▶ _PROBLEM DETAILS_:
Gather the lines below that include the string "description", copying each in full.
(EXERCISE INPUTS begins)
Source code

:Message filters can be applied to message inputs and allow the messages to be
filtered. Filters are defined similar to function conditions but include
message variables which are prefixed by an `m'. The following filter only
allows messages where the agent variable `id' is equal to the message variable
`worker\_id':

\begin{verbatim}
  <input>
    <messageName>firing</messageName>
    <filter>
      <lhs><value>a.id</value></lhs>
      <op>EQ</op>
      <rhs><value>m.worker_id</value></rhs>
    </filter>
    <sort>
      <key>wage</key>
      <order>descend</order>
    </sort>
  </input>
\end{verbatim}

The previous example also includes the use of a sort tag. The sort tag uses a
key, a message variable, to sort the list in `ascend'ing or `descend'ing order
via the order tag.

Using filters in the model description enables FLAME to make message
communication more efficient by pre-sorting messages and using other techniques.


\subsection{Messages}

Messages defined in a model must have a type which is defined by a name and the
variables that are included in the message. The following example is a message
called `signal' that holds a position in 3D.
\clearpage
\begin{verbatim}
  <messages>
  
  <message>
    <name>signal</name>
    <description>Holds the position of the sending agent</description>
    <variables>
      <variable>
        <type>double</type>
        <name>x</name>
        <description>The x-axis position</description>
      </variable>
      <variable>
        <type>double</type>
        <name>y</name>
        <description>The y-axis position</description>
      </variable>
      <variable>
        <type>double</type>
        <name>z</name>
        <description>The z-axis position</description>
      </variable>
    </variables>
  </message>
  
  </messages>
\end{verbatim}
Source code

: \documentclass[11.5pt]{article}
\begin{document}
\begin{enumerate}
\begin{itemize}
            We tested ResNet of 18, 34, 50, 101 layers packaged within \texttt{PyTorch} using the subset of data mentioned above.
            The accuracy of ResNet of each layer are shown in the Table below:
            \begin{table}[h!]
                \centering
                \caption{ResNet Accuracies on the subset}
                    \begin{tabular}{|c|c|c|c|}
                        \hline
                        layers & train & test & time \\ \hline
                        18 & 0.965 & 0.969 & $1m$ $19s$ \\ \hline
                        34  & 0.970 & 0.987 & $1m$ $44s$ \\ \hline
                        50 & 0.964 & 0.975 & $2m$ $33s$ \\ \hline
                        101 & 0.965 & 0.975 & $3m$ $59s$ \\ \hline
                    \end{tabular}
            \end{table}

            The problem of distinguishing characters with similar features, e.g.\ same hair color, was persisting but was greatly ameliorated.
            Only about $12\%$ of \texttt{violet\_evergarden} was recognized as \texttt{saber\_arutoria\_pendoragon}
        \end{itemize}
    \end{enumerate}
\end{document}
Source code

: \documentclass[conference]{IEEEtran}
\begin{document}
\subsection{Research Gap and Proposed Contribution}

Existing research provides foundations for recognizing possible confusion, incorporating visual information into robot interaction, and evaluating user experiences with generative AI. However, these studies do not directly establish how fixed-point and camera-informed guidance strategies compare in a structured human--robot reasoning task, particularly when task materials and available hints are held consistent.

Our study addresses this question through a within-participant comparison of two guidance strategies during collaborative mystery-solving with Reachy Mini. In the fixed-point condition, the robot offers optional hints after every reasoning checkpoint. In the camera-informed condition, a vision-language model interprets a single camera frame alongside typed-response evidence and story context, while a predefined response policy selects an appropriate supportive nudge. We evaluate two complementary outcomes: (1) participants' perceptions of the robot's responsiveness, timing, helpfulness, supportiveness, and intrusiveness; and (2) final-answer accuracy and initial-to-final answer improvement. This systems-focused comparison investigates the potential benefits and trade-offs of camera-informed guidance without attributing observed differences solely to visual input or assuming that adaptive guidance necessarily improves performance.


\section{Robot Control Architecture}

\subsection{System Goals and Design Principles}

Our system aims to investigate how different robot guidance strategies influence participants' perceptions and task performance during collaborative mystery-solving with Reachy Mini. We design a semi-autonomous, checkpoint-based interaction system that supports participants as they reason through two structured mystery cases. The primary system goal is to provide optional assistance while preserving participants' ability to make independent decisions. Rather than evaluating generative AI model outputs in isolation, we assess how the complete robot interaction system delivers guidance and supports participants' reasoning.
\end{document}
(EXERCISE INPUTS ends)
▶ _TASK RESPONSE_:
Using filters in the model description enables FLAME to make message
    <description>Holds the position of the sending agent</description>
        <description>The x-axis position</description>
        <description>The y-axis position</description>
        <description>The z-axis position</description>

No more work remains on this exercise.